__Dataset excerpts__.

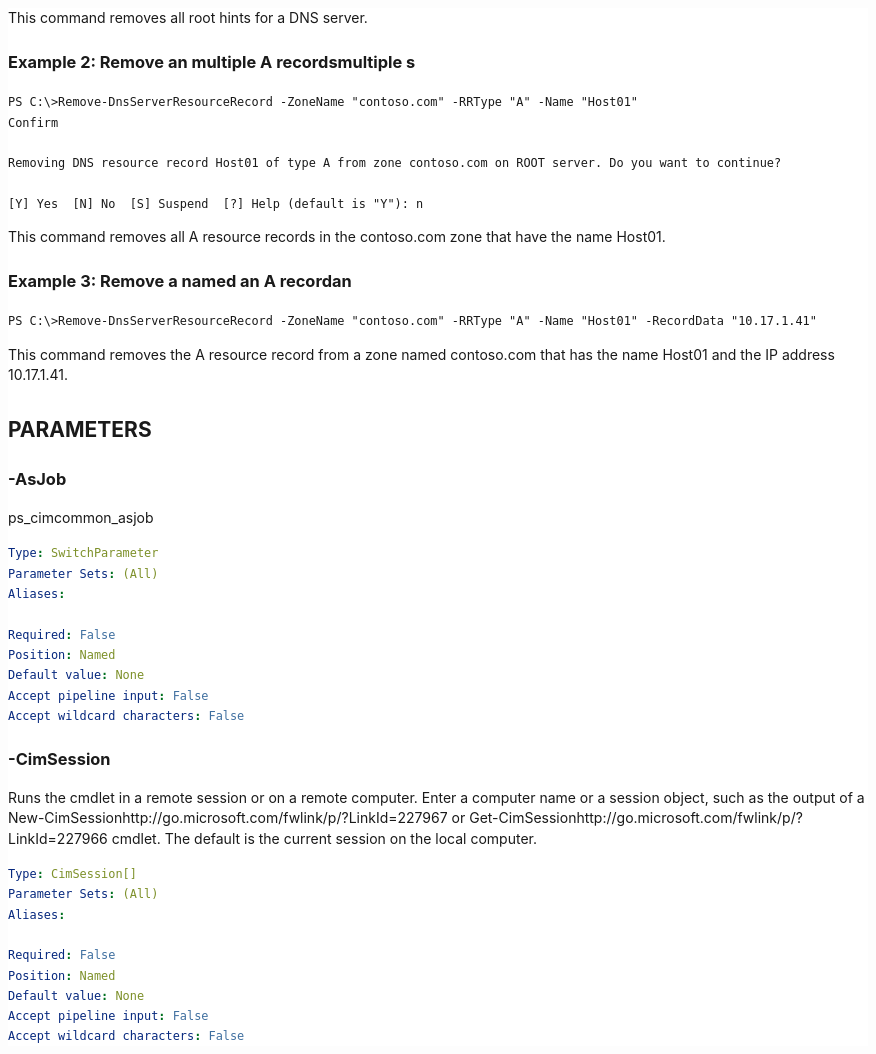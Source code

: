 This command removes all root hints for a DNS server.

### Example 2: Remove an multiple A recordsmultiple s
```
PS C:\>Remove-DnsServerResourceRecord -ZoneName "contoso.com" -RRType "A" -Name "Host01"
Confirm

Removing DNS resource record Host01 of type A from zone contoso.com on ROOT server. Do you want to continue?

[Y] Yes  [N] No  [S] Suspend  [?] Help (default is "Y"): n
```

This command removes all A resource records in the contoso.com zone that have the name Host01.

### Example 3: Remove a named an A recordan
```
PS C:\>Remove-DnsServerResourceRecord -ZoneName "contoso.com" -RRType "A" -Name "Host01" -RecordData "10.17.1.41"
```

This command removes the A resource record from a zone named contoso.com that has the name Host01 and the IP address 10.17.1.41.

## PARAMETERS

### -AsJob
ps_cimcommon_asjob

```yaml
Type: SwitchParameter
Parameter Sets: (All)
Aliases: 

Required: False
Position: Named
Default value: None
Accept pipeline input: False
Accept wildcard characters: False
```

### -CimSession
Runs the cmdlet in a remote session or on a remote computer.
Enter a computer name or a session object, such as the output of a New-CimSessionhttp://go.microsoft.com/fwlink/p/?LinkId=227967 or Get-CimSessionhttp://go.microsoft.com/fwlink/p/?LinkId=227966 cmdlet.
The default is the current session on the local computer.

```yaml
Type: CimSession[]
Parameter Sets: (All)
Aliases: 

Required: False
Position: Named
Default value: None
Accept pipeline input: False
Accept wildcard characters: False
```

__Exercise__.
Return the material in full, word for word, and skip the pictures.

__Written answer__.
Source code

: This command removes all root hints for a DNS server.

### Example 2: Remove an multiple A recordsmultiple s
```
PS C:\>Remove-DnsServerResourceRecord -ZoneName "contoso.com" -RRType "A" -Name "Host01"
Confirm

Removing DNS resource record Host01 of type A from zone contoso.com on ROOT server. Do you want to continue?

[Y] Yes  [N] No  [S] Suspend  [?] Help (default is "Y"): n
```

This command removes all A resource records in the contoso.com zone that have the name Host01.

### Example 3: Remove a named an A recordan
```
PS C:\>Remove-DnsServerResourceRecord -ZoneName "contoso.com" -RRType "A" -Name "Host01" -RecordData "10.17.1.41"
```

This command removes the A resource record from a zone named contoso.com that has the name Host01 and the IP address 10.17.1.41.

## PARAMETERS

### -AsJob
ps_cimcommon_asjob

```yaml
Type: SwitchParameter
Parameter Sets: (All)
Aliases: 

Required: False
Position: Named
Default value: None
Accept pipeline input: False
Accept wildcard characters: False
```

### -CimSession
Runs the cmdlet in a remote session or on a remote computer.
Enter a computer name or a session object, such as the output of a New-CimSessionhttp://go.microsoft.com/fwlink/p/?LinkId=227967 or Get-CimSessionhttp://go.microsoft.com/fwlink/p/?LinkId=227966 cmdlet.
The default is the current session on the local computer.

```yaml
Type: CimSession[]
Parameter Sets: (All)
Aliases: 

Required: False
Position: Named
Default value: None
Accept pipeline input: False
Accept wildcard characters: False
```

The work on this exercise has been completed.